Cannes 2021 : « Les Intranquilles », dans la tête d’un peintre maniaco-dépressif, avec Damien Bonnard

Leïla Bekhti et Damien Bonnard, le 15 juillet 2021, sur la terrasse Albane au dernier étage de l’hôtel JW Marriott à Cannes.

SÉLECTION OFFICIELLE – EN COMPÉTITION

Faut-il y voir un signe ? Dans le dernier film de la compétition cannoise, Les Intranquilles, de Joachim Lafosse, les acteurs principaux ont conservé leur prénom pour incarner leurs personnages. Comme si ce fil les rattachant à l’état civil leur permettait de garder les pieds sur terre, au moment où le cinéma les emmène loin de leur univers, au bord de la rupture mentale. Damien Bonnard joue donc Damien, et il est à peine reconnaissable avec ses kilos supplémentaires et sa barbe de peintre récalcitrant, maniaco-dépressif, refusant d’avaler ses comprimés et rendant la vie insupportable à sa petite famille. Leïla Bekhti interprète Leïla, sa compagne, restauratrice de meubles, d’une psychologie rare, d’une patience infinie contenant la boule de nerfs.

Poursuivant son mari telle une infirmière, elle passe sa vie à vérifier s’il n’aurait pas commis une énième « connerie », comme l’on dirait à propos d’un enfant.
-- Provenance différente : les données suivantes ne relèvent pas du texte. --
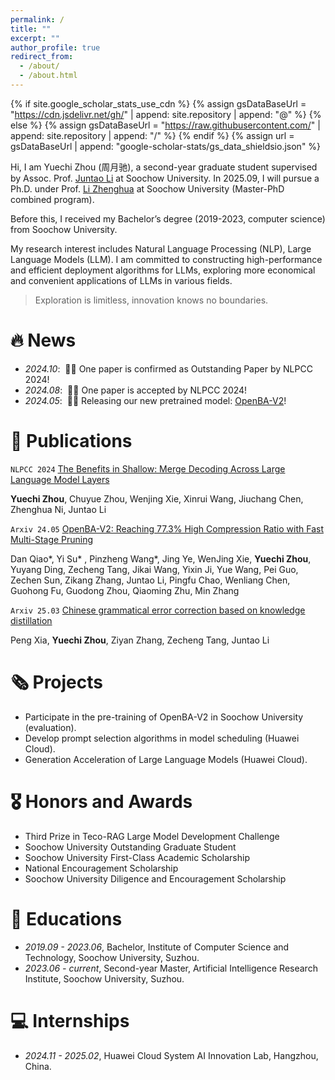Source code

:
 ```yaml
---
permalink: /
title: ""
excerpt: ""
author_profile: true
redirect_from: 
  - /about/
  - /about.html
---
```


{% if site.google_scholar_stats_use_cdn %}
{% assign gsDataBaseUrl = "https://cdn.jsdelivr.net/gh/" | append: site.repository | append: "@" %}
{% else %}
{% assign gsDataBaseUrl = "https://raw.githubusercontent.com/" | append: site.repository | append: "/" %}
{% endif %}
{% assign url = gsDataBaseUrl | append: "google-scholar-stats/gs_data_shieldsio.json" %}

<span class='anchor' id='about-me'></span>

Hi, I am Yuechi Zhou (周月驰), a second-year graduate student supervised by Assoc. Prof. [Juntao Li](https://lijuntaopku.github.io) at Soochow University. In 2025.09, I will pursue a Ph.D. under Prof. [Li Zhenghua](https://web.suda.edu.cn/zhli13/) at Soochow University (Master-PhD combined program).

Before this, I received my Bachelor’s degree (2019-2023, computer science) from Soochow University.

My research interest includes Natural Language Processing (NLP), Large Language Models (LLM). I am committed to constructing high-performance and efficient deployment algorithms for LLMs, exploring more economical and convenient applications of LLMs in various fields.
> Exploration is limitless, innovation knows no boundaries.

# 🔥 News
- *2024.10*: &nbsp;🎉🎉 One paper is confirmed as Outstanding Paper by NLPCC 2024!
- *2024.08*: &nbsp;🎉🎉 One paper is accepted by NLPCC 2024!
- *2024.05*: &nbsp;🎉🎉 Releasing our new pretrained model: [OpenBA-V2](https://arxiv.org/pdf/2405.05957)!

# 📝 Publications 

`NLPCC 2024` [The Benefits in Shallow: Merge Decoding Across Large Language Model Layers](https://link.springer.com/chapter/10.1007/978-981-97-9434-8_30)

**Yuechi Zhou**, Chuyue Zhou, Wenjing Xie, Xinrui Wang, Jiuchang Chen, Zhenghua Ni, Juntao Li


`Arxiv 24.05` [OpenBA-V2: Reaching 77.3% High Compression Ratio with Fast Multi-Stage Pruning](https://arxiv.org/pdf/2405.05957)

Dan Qiao\*, Yi Su\* , Pinzheng Wang\*, Jing Ye, WenJing Xie, **Yuechi Zhou**, Yuyang Ding, Zecheng Tang, Jikai Wang, Yixin Ji, Yue Wang, Pei Guo, Zechen Sun, Zikang Zhang, Juntao Li, Pingfu Chao, Wenliang Chen, Guohong Fu, Guodong Zhou, Qiaoming Zhu, Min Zhang


`Arxiv 25.03` [Chinese grammatical error correction based on knowledge distillation](https://arxiv.org/abs/2208.00351)

Peng Xia, **Yuechi Zhou**, Ziyan Zhang, Zecheng Tang, Juntao Li


# 🗞️ Projects
<span class='anchor' id='projects'></span>
- Participate in the pre-training of OpenBA-V2 in Soochow University (evaluation).
- Develop prompt selection algorithms in model scheduling (Huawei Cloud).
- Generation Acceleration of Large Language Models (Huawei Cloud).


# 🎖 Honors and Awards

- Third Prize in Teco-RAG Large Model Development Challenge
- Soochow University Outstanding Graduate Student
- Soochow University First-Class Academic Scholarship
- National Encouragement Scholarship
- Soochow University Diligence and Encouragement Scholarship


# 📖 Educations
- *2019.09 - 2023.06*, Bachelor, Institute of Computer Science and Technology, Soochow University, Suzhou.
- *2023.06 - current*, Second-year Master, Artificial Intelligence Research Institute, Soochow University, Suzhou.

# 💻 Internships
- *2024.11 - 2025.02*, Huawei Cloud System AI Innovation Lab, Hangzhou, China.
Le fils du couple, justement, Gabriel, âgé d’une dizaine d’années, qui paraît parfois plus mature que le père, est remarquablement campé par Gabriel Merz Chammah – notamment dans une scène pleine d’humour où l’enfant fait mine d’être atteint par la « folie » paternelle. Ajoutons le grand-père, Patrick, qui se tient à bonne distance de la cellule toxique tout en prêtant main-forte au besoin, un beau second rôle confié à Patrick Descamps.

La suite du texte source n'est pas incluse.